侯旭的老婆放下葵扇走了过来:“你是不是食蘑菇中毒了?”
“我他娘的什么时候吃蘑菇了?”侯旭大吼一声,“老板,你……”
他不敢再说话,满脸惊恐地看着林应。
“对不住了,两位,麻烦你们两个走一趟了。”林应摇了摇头:“可能要受点苦的……”
……
一阵悠扬的古典音乐响起,是上古诗人肖邦的。
“喂。”
林应拉起电话。
“应少,查……查不到。”
“查不到?”
“对,那个小烟壶上面,确实有两人的DNA信息,但是……库里面没有对应的资料。”
“……”林应想了想,问道:“我记得九龙管理局的人口普查AI库里,有所有居民,甚至流民的信息吧?为什么会查不到?”
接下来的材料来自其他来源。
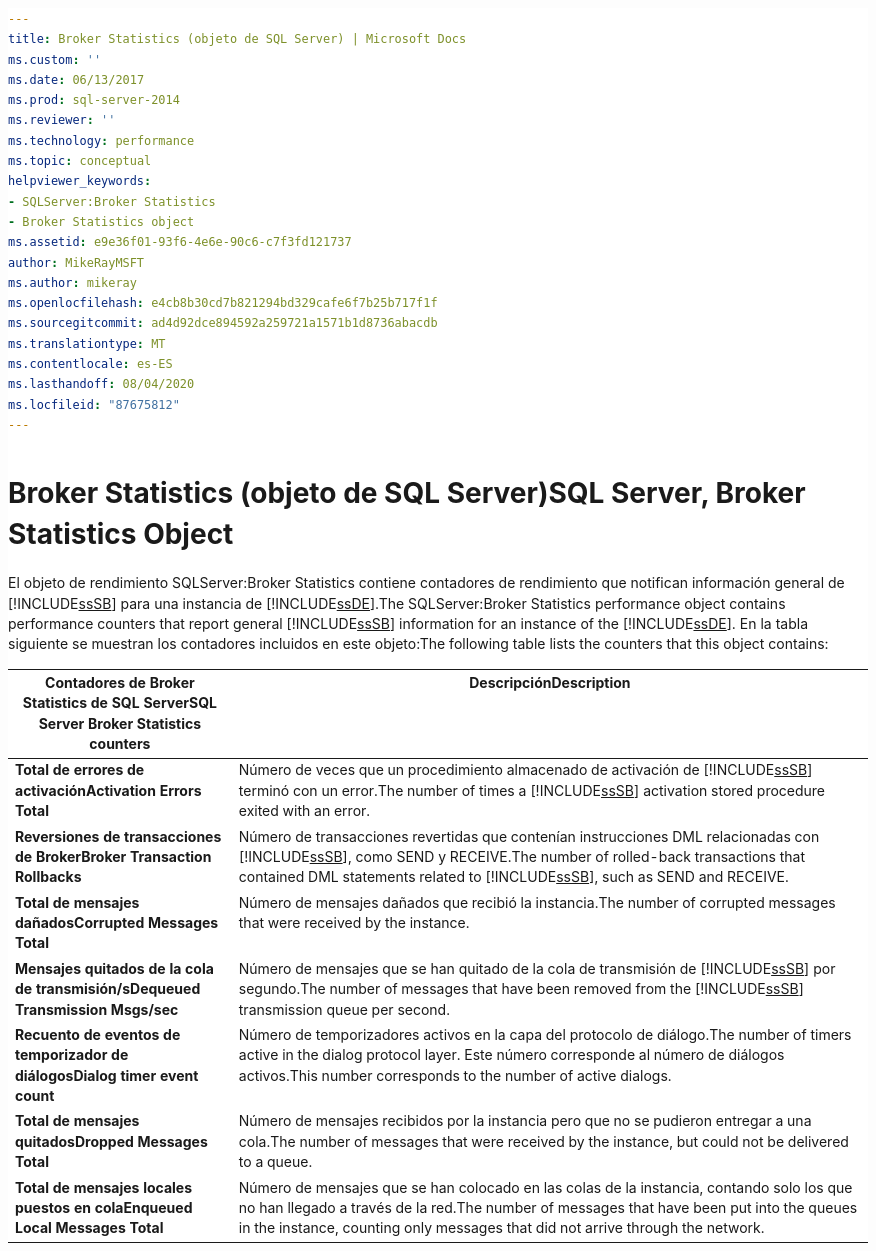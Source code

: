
 ```yaml
---
title: Broker Statistics (objeto de SQL Server) | Microsoft Docs
ms.custom: ''
ms.date: 06/13/2017
ms.prod: sql-server-2014
ms.reviewer: ''
ms.technology: performance
ms.topic: conceptual
helpviewer_keywords:
- SQLServer:Broker Statistics
- Broker Statistics object
ms.assetid: e9e36f01-93f6-4e6e-90c6-c7f3fd121737
author: MikeRayMSFT
ms.author: mikeray
ms.openlocfilehash: e4cb8b30cd7b821294bd329cafe6f7b25b717f1f
ms.sourcegitcommit: ad4d92dce894592a259721a1571b1d8736abacdb
ms.translationtype: MT
ms.contentlocale: es-ES
ms.lasthandoff: 08/04/2020
ms.locfileid: "87675812"
---
```

# <a name="sql-server-broker-statistics-object"></a><span data-ttu-id="593d6-102">Broker Statistics (objeto de SQL Server)</span><span class="sxs-lookup"><span data-stu-id="593d6-102">SQL Server, Broker Statistics Object</span></span>
  <span data-ttu-id="593d6-103">El objeto de rendimiento SQLServer:Broker Statistics contiene contadores de rendimiento que notifican información general de [!INCLUDE[ssSB](../../includes/sssb-md.md)] para una instancia de [!INCLUDE[ssDE](../../includes/ssde-md.md)].</span><span class="sxs-lookup"><span data-stu-id="593d6-103">The SQLServer:Broker Statistics performance object contains performance counters that report general [!INCLUDE[ssSB](../../includes/sssb-md.md)] information for an instance of the [!INCLUDE[ssDE](../../includes/ssde-md.md)].</span></span> <span data-ttu-id="593d6-104">En la tabla siguiente se muestran los contadores incluidos en este objeto:</span><span class="sxs-lookup"><span data-stu-id="593d6-104">The following table lists the counters that this object contains:</span></span>  
  
|<span data-ttu-id="593d6-105">Contadores de Broker Statistics de SQL Server</span><span class="sxs-lookup"><span data-stu-id="593d6-105">SQL Server Broker Statistics counters</span></span>|<span data-ttu-id="593d6-106">Descripción</span><span class="sxs-lookup"><span data-stu-id="593d6-106">Description</span></span>|  
|-------------------------------------------|-----------------|  
|<span data-ttu-id="593d6-107">**Total de errores de activación**</span><span class="sxs-lookup"><span data-stu-id="593d6-107">**Activation Errors Total**</span></span>|<span data-ttu-id="593d6-108">Número de veces que un procedimiento almacenado de activación de [!INCLUDE[ssSB](../../includes/sssb-md.md)] terminó con un error.</span><span class="sxs-lookup"><span data-stu-id="593d6-108">The number of times a [!INCLUDE[ssSB](../../includes/sssb-md.md)] activation stored procedure exited with an error.</span></span>|  
|<span data-ttu-id="593d6-109">**Reversiones de transacciones de Broker**</span><span class="sxs-lookup"><span data-stu-id="593d6-109">**Broker Transaction Rollbacks**</span></span>|<span data-ttu-id="593d6-110">Número de transacciones revertidas que contenían instrucciones DML relacionadas con [!INCLUDE[ssSB](../../includes/sssb-md.md)], como SEND y RECEIVE.</span><span class="sxs-lookup"><span data-stu-id="593d6-110">The number of rolled-back transactions that contained DML statements related to [!INCLUDE[ssSB](../../includes/sssb-md.md)], such as SEND and RECEIVE.</span></span>|  
|<span data-ttu-id="593d6-111">**Total de mensajes dañados**</span><span class="sxs-lookup"><span data-stu-id="593d6-111">**Corrupted Messages Total**</span></span>|<span data-ttu-id="593d6-112">Número de mensajes dañados que recibió la instancia.</span><span class="sxs-lookup"><span data-stu-id="593d6-112">The number of corrupted messages that were received by the instance.</span></span>|  
|<span data-ttu-id="593d6-113">**Mensajes quitados de la cola de transmisión/s**</span><span class="sxs-lookup"><span data-stu-id="593d6-113">**Dequeued Transmission Msgs/sec**</span></span>|<span data-ttu-id="593d6-114">Número de mensajes que se han quitado de la cola de transmisión de [!INCLUDE[ssSB](../../includes/sssb-md.md)] por segundo.</span><span class="sxs-lookup"><span data-stu-id="593d6-114">The number of messages that have been removed from the [!INCLUDE[ssSB](../../includes/sssb-md.md)] transmission queue per second.</span></span>|  
|<span data-ttu-id="593d6-115">**Recuento de eventos de temporizador de diálogos**</span><span class="sxs-lookup"><span data-stu-id="593d6-115">**Dialog timer event count**</span></span>|<span data-ttu-id="593d6-116">Número de temporizadores activos en la capa del protocolo de diálogo.</span><span class="sxs-lookup"><span data-stu-id="593d6-116">The number of timers active in the dialog protocol layer.</span></span> <span data-ttu-id="593d6-117">Este número corresponde al número de diálogos activos.</span><span class="sxs-lookup"><span data-stu-id="593d6-117">This number corresponds to the number of active dialogs.</span></span>|  
|<span data-ttu-id="593d6-118">**Total de mensajes quitados**</span><span class="sxs-lookup"><span data-stu-id="593d6-118">**Dropped Messages Total**</span></span>|<span data-ttu-id="593d6-119">Número de mensajes recibidos por la instancia pero que no se pudieron entregar a una cola.</span><span class="sxs-lookup"><span data-stu-id="593d6-119">The number of messages that were received by the instance, but could not be delivered to a queue.</span></span>|  
|<span data-ttu-id="593d6-120">**Total de mensajes locales puestos en cola**</span><span class="sxs-lookup"><span data-stu-id="593d6-120">**Enqueued Local Messages Total**</span></span>|<span data-ttu-id="593d6-121">Número de mensajes que se han colocado en las colas de la instancia, contando solo los que no han llegado a través de la red.</span><span class="sxs-lookup"><span data-stu-id="593d6-121">The number of messages that have been put into the queues in the instance, counting only messages that did not arrive through the network.</span></span>|  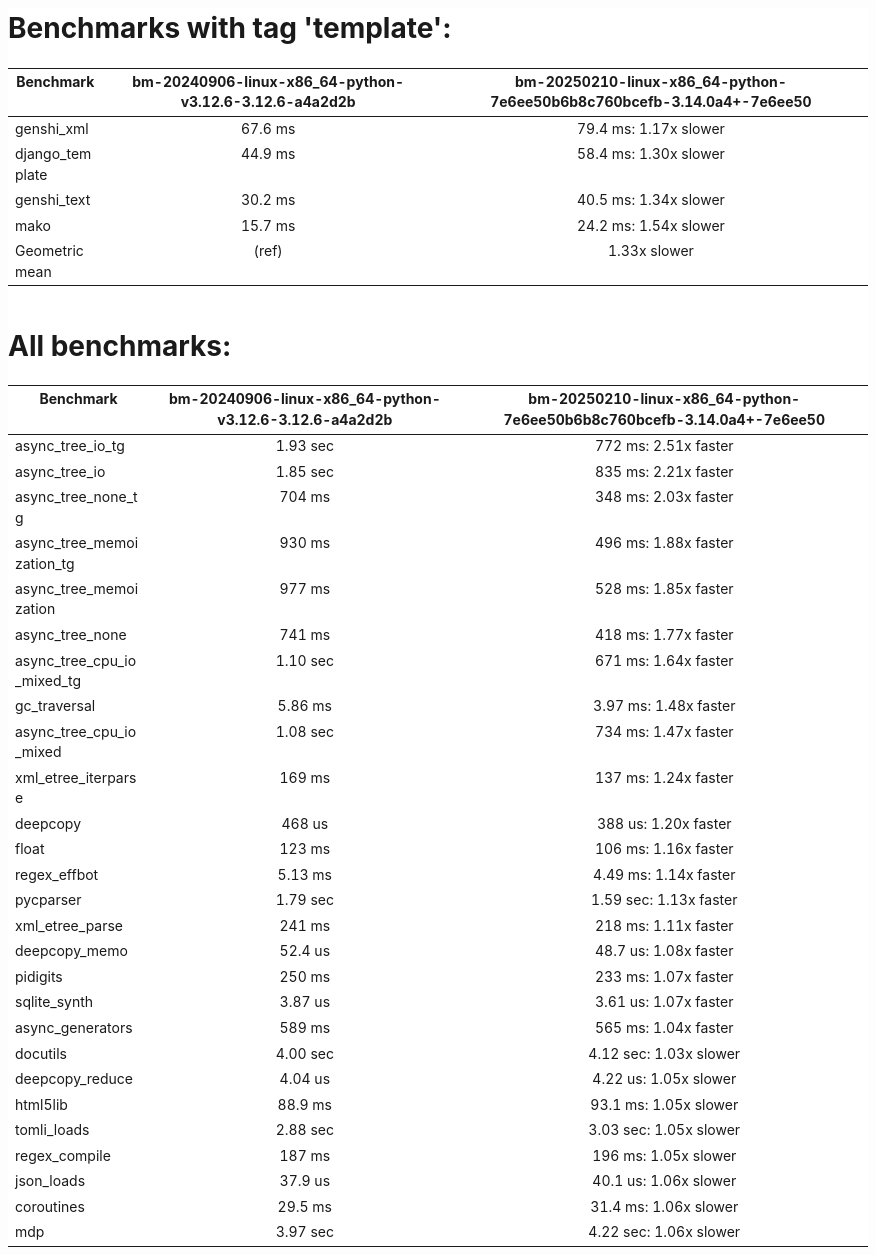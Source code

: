 Benchmarks with tag 'template':
===============================

| Benchmark       | bm-20240906-linux-x86_64-python-v3.12.6-3.12.6-a4a2d2b | bm-20250210-linux-x86_64-python-7e6ee50b6b8c760bcefb-3.14.0a4+-7e6ee50 |
|-----------------|:------------------------------------------------------:|:----------------------------------------------------------------------:|
| genshi_xml      | 67.6 ms                                                | 79.4 ms: 1.17x slower                                                  |
| django_template | 44.9 ms                                                | 58.4 ms: 1.30x slower                                                  |
| genshi_text     | 30.2 ms                                                | 40.5 ms: 1.34x slower                                                  |
| mako            | 15.7 ms                                                | 24.2 ms: 1.54x slower                                                  |
| Geometric mean  | (ref)                                                  | 1.33x slower                                                           |

All benchmarks:
===============

| Benchmark                  | bm-20240906-linux-x86_64-python-v3.12.6-3.12.6-a4a2d2b | bm-20250210-linux-x86_64-python-7e6ee50b6b8c760bcefb-3.14.0a4+-7e6ee50 |
|----------------------------|:------------------------------------------------------:|:----------------------------------------------------------------------:|
| async_tree_io_tg           | 1.93 sec                                               | 772 ms: 2.51x faster                                                   |
| async_tree_io              | 1.85 sec                                               | 835 ms: 2.21x faster                                                   |
| async_tree_none_tg         | 704 ms                                                 | 348 ms: 2.03x faster                                                   |
| async_tree_memoization_tg  | 930 ms                                                 | 496 ms: 1.88x faster                                                   |
| async_tree_memoization     | 977 ms                                                 | 528 ms: 1.85x faster                                                   |
| async_tree_none            | 741 ms                                                 | 418 ms: 1.77x faster                                                   |
| async_tree_cpu_io_mixed_tg | 1.10 sec                                               | 671 ms: 1.64x faster                                                   |
| gc_traversal               | 5.86 ms                                                | 3.97 ms: 1.48x faster                                                  |
| async_tree_cpu_io_mixed    | 1.08 sec                                               | 734 ms: 1.47x faster                                                   |
| xml_etree_iterparse        | 169 ms                                                 | 137 ms: 1.24x faster                                                   |
| deepcopy                   | 468 us                                                 | 388 us: 1.20x faster                                                   |
| float                      | 123 ms                                                 | 106 ms: 1.16x faster                                                   |
| regex_effbot               | 5.13 ms                                                | 4.49 ms: 1.14x faster                                                  |
| pycparser                  | 1.79 sec                                               | 1.59 sec: 1.13x faster                                                 |
| xml_etree_parse            | 241 ms                                                 | 218 ms: 1.11x faster                                                   |
| deepcopy_memo              | 52.4 us                                                | 48.7 us: 1.08x faster                                                  |
| pidigits                   | 250 ms                                                 | 233 ms: 1.07x faster                                                   |
| sqlite_synth               | 3.87 us                                                | 3.61 us: 1.07x faster                                                  |
| async_generators           | 589 ms                                                 | 565 ms: 1.04x faster                                                   |
| docutils                   | 4.00 sec                                               | 4.12 sec: 1.03x slower                                                 |
| deepcopy_reduce            | 4.04 us                                                | 4.22 us: 1.05x slower                                                  |
| html5lib                   | 88.9 ms                                                | 93.1 ms: 1.05x slower                                                  |
| tomli_loads                | 2.88 sec                                               | 3.03 sec: 1.05x slower                                                 |
| regex_compile              | 187 ms                                                 | 196 ms: 1.05x slower                                                   |
| json_loads                 | 37.9 us                                                | 40.1 us: 1.06x slower                                                  |
| coroutines                 | 29.5 ms                                                | 31.4 ms: 1.06x slower                                                  |
| mdp                        | 3.97 sec                                               | 4.22 sec: 1.06x slower                                                 |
“这,这可能是,从城外来的新流民吧?应少,近来大荒那边,也不怎么太平,你知道的。”
林应摇了摇头,自言自语地喃喃道:
“不像……一不像外来人,二不像流民。”
“这……”电话那边的人也噎住了。
“监控录像呢,有线索么?”林应追问道。
“也没有……一离开街口,就再也找不到人了。”
林应沉默了半晌,说道:
“结合各种神奇的表现来看,他们的身份,还有两种可能。”
电话那边听着。
林应继续说道:
“一,可能是跟哪个大财团有关的人,只是我没打过照面而已。”
“对,这也可能……”
“或者二。”林应顿了顿,“这两个家伙,跟天机榜上的人有关,同样,也是不可查的。”
“这……”
林应叹了一口气:“算了,看来没那么轻松,我还是看看这边的线索吧。”
他将目光转了过去。
昏暗的刑室,一桌子粗细不一的针管,两三排高低落致的药水。
空气中是消毒水的味道。
侯旭右眼浮肿,嘴角含血,被五花大绑在椅子上,眼神惊恐地看着林应。
他的老婆同样也被绑住,头垂下,昏迷不醒。